With access as well to some IRA arms caches courtesy of defectors, they are now one of the most potentially lethal international groupings.

No figure was more important to building up those destructive capabilities than 51-year-old Michael McKevitt, a former IRA quartermaster who knew where the organization's arms were buried.

He is now awaiting trial on a new charge of directing terrorism in Dublin following the intervention of the FBI and an American businessman, David Rupert, who will be the prosecution's main witness.

Mr. McKevitt reportedly was seeking money to buy guns and approached Mr. Rupert, who infiltrated the group so deeply that he attended RIRA Army Council meetings while keeping in close contact with British intelligence and the Irish security forces.

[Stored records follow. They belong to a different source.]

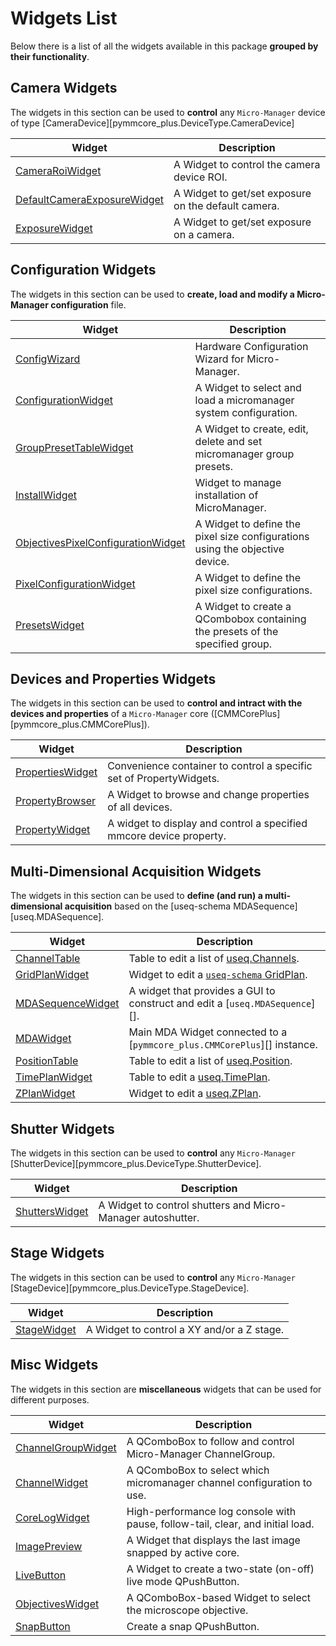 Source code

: # Widgets List

Below there is a list of all the widgets available in this package **grouped by their functionality**.

## Camera Widgets

The widgets in this section can be used to **control** any `Micro-Manager`
device of type [CameraDevice][pymmcore_plus.DeviceType.CameraDevice]

| Widget | Description |
| ------ | ----------- |
| [CameraRoiWidget](./CameraRoiWidget.md) | A Widget to control the camera device ROI. |
| [DefaultCameraExposureWidget](./DefaultCameraExposureWidget.md) | A Widget to get/set exposure on the default camera. |
| [ExposureWidget](./ExposureWidget.md) | A Widget to get/set exposure on a camera. |

## Configuration Widgets

The widgets in this section can be used to **create, load and modify a
Micro-Manager configuration** file.

| Widget | Description |
| ------ | ----------- |
| [ConfigWizard](./ConfigWizard.md) | Hardware Configuration Wizard for Micro-Manager. |
| [ConfigurationWidget](./ConfigurationWidget.md) | A Widget to select and load a micromanager system configuration. |
| [GroupPresetTableWidget](./GroupPresetTableWidget.md) | A Widget to create, edit, delete and set micromanager group presets. |
| [InstallWidget](./InstallWidget.md) | Widget to manage installation of MicroManager. |
| [ObjectivesPixelConfigurationWidget](./ObjectivesPixelConfigurationWidget.md) | A Widget to define the pixel size configurations using the objective device. |
| [PixelConfigurationWidget](./PixelConfigurationWidget.md) | A Widget to define the pixel size configurations. |
| [PresetsWidget](./PresetsWidget.md) | A Widget to create a QCombobox containing the presets of the specified group. |

## Devices and Properties Widgets

The widgets in this section can be used to **control and intract with the
devices and properties** of a `Micro-Manager` core
([CMMCorePlus][pymmcore_plus.CMMCorePlus]).

| Widget | Description |
| ------ | ----------- |
| [PropertiesWidget](./PropertiesWidget.md) | Convenience container to control a specific set of PropertyWidgets. |
| [PropertyBrowser](./PropertyBrowser.md) | A Widget to browse and change properties of all devices. |
| [PropertyWidget](./PropertyWidget.md) | A widget to display and control a specified mmcore device property. |

## Multi-Dimensional Acquisition Widgets

The widgets in this section can be used to **define (and run) a
multi-dimensional acquisition** based on the [useq-schema MDASequence][useq.MDASequence].

| Widget | Description |
| ------ | ----------- |
| [ChannelTable](./ChannelTable.md) | Table to edit a list of [useq.Channels](./https://pymmcore-plus.github.io/useq-schema/schema/axes/#useq.Channel). |
| [GridPlanWidget](./GridPlanWidget.md) | Widget to edit a [`useq-schema` GridPlan](./https://pymmcore-plus.github.io/useq-schema/schema/axes/#grid-plans). |
| [MDASequenceWidget](./MDASequenceWidget.md) | A widget that provides a GUI to construct and edit a [`useq.MDASequence`][]. |
| [MDAWidget](./MDAWidget.md) | Main MDA Widget connected to a [`pymmcore_plus.CMMCorePlus`][] instance. |
| [PositionTable](./PositionTable.md) | Table to edit a list of [useq.Position](./https://pymmcore-plus.github.io/useq-schema/schema/axes/#useq.Position). |
| [TimePlanWidget](./TimePlanWidget.md) | Table to edit a [useq.TimePlan](./https://pymmcore-plus.github.io/useq-schema/schema/axes/#time-plans). |
| [ZPlanWidget](./ZPlanWidget.md) | Widget to edit a [useq.ZPlan](./https://pymmcore-plus.github.io/useq-schema/schema/axes/#z-plans). |

## Shutter Widgets

The widgets in this section can be used to **control** any `Micro-Manager`
[ShutterDevice][pymmcore_plus.DeviceType.ShutterDevice].

| Widget | Description |
| ------ | ----------- |
| [ShuttersWidget](./ShuttersWidget.md) | A Widget to control shutters and Micro-Manager autoshutter. |

## Stage Widgets

The widgets in this section can be used to **control** any `Micro-Manager`
[StageDevice][pymmcore_plus.DeviceType.StageDevice].

| Widget | Description |
| ------ | ----------- |
| [StageWidget](./StageWidget.md) | A Widget to control a XY and/or a Z stage. |

## Misc Widgets

The widgets in this section are **miscellaneous** widgets that can be used for different purposes.

| Widget | Description |
| ------ | ----------- |
| [ChannelGroupWidget](./ChannelGroupWidget.md) | A QComboBox to follow and control Micro-Manager ChannelGroup. |
| [ChannelWidget](./ChannelWidget.md) | A QComboBox to select which micromanager channel configuration to use. |
| [CoreLogWidget](./CoreLogWidget.md) | High-performance log console with pause, follow-tail, clear, and initial load. |
| [ImagePreview](./ImagePreview.md) | A Widget that displays the last image snapped by active core. |
| [LiveButton](./LiveButton.md) | A Widget to create a two-state (on-off) live mode QPushButton. |
| [ObjectivesWidget](./ObjectivesWidget.md) | A QComboBox-based Widget to select the microscope objective. |
| [SnapButton](./SnapButton.md) | Create a snap QPushButton. |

If convicted, Mr. McKevitt, who is also one of those named in the families' private prosecution in Belfast, faces a life sentence.

The 500-pound Omagh bomb tore apart a street crammed with shoppers, injuring about 300 people in addition to the 29 killed. Images of broken bodies strewn over a wide public area incited new levels of public revulsion.

While the criminal investigation into the bombing was hampered by silence and insufficient evidence, the identities of the bombing team, known to police, were broadcast on a BBC documentary.

Former Assistant Chief Constable Eric Anderson, who led the police investigation, told families he knows who made and planted the bomb. "If I am asked in a civil court to confirm the names, I will," he said.